One extra thing, discovered by Aleksander, was related to the incorrect use of ShmemAlloc(), which is a routine aimed at allocating shared memory for the whole system. And the topic of this post is about specifically that, that resulted in the following commit:
commit: 6c03d981a6b64ed8caaed4e94b54ef926202c9f3
author: Tom Lane <tgl@sss.pgh.pa.us>
date: Thu, 1 Sep 2016 10:13:55 -0400
Change API of ShmemAlloc() so it throws error rather than returning NULL.
A majority of callers seem to have believed that this was the API spec
already, because they omitted any check for a NULL result, and hence
would crash on an out-of-shared-memory failure. The original proposal
was to just add such error checks everywhere, but that does nothing to
prevent similar omissions in future. Instead, let's make ShmemAlloc()
throw the error (so we can remove the caller-side checks that do exist),
and introduce a new function ShmemAllocNoError() that has the previous
behavior of returning NULL, for the small number of callers that need
that and are prepared to do the right thing. This also lets us remove
the rather wishy-washy behavior of printing a WARNING for out-of-shmem,
which never made much sense: either the caller has a strategy for
dealing with that, or it doesn't. It's not ShmemAlloc's business to
decide whether a warning is appropriate.
The v10 release notes will need to call this out as a significant
source-code change. It's likely that it will be a bug fix for
extension callers too, but if not, they'll need to change to using
ShmemAllocNoError().
First, as mentioned by the commit log, ShmemAlloc is a routine that originally does not fail if an allocation error happens, logging a WARNING in case of failure to let him know for which size it failed. That’s not a problem in itself, as long as the callers check for a NULL result and issue an error message correctly. However, after looking at the call sites of this routine, it happened that only few code paths actually do that. So after discussion it has been decided to change how this behaves and make it issue an ERROR by default in case of failure.
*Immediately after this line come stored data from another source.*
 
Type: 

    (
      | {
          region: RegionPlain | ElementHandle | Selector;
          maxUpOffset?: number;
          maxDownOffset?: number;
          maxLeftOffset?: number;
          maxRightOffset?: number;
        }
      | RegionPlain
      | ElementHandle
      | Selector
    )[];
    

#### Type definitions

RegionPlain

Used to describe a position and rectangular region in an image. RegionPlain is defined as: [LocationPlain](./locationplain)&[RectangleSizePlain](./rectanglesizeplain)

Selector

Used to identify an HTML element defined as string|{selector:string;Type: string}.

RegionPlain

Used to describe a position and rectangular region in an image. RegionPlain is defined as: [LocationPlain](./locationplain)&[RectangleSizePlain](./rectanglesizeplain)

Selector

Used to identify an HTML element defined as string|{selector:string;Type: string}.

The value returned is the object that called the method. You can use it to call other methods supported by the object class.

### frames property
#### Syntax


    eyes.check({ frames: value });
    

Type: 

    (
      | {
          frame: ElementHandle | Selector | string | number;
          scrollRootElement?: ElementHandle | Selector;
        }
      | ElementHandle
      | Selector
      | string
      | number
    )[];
An additional routine, called ShmemAllocNoError(), has been created to provide the original behavior.
As there are a couple of code paths that need to take some actions when an allocation failure happens, take for example ShmemInitStruct() that needs to remove a shared memory segment reference from the existing index before failing, extension and plugin developers should fallback to ShmemAllocNoError() where ShmemAlloc() was previously used if there were NULL-checks done.
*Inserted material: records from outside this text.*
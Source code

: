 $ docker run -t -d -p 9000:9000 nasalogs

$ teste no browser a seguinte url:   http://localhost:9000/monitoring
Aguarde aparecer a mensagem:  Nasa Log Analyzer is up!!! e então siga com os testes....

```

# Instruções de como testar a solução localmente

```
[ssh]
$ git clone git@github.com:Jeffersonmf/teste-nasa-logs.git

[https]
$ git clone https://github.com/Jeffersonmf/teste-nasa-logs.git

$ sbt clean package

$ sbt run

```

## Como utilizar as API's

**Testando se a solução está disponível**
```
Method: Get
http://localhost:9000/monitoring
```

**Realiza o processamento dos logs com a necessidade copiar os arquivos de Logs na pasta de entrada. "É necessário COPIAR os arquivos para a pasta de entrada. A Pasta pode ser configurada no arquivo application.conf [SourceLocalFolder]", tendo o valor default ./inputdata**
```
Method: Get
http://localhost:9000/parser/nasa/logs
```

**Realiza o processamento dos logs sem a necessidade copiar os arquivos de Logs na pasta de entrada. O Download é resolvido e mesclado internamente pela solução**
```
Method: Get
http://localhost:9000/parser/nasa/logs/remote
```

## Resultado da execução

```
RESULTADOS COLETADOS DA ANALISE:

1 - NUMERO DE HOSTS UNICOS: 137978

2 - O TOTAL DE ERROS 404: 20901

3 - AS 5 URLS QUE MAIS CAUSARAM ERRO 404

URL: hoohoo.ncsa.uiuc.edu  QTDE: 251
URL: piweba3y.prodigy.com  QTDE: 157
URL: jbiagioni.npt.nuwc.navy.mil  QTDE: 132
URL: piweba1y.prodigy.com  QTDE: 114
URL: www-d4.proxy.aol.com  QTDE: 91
If your extension code has been using ShmemAlloc() directly, like for example to allocate some shared memory using the system hook shmem_startup_hook, be sure that what you are doing is correct. As ShmemAlloc() is a rather widely-used routine in plugin and extension code, be sure to check how your existing code behaves, and then fix it. The release notes of Postgres 10 will likely mention this behavior change, and this post is here to inform people a bit earlier than that, so be aware of the change. One need to make sure as well that any existing code compiled on versions older than 10 are doing the correct job.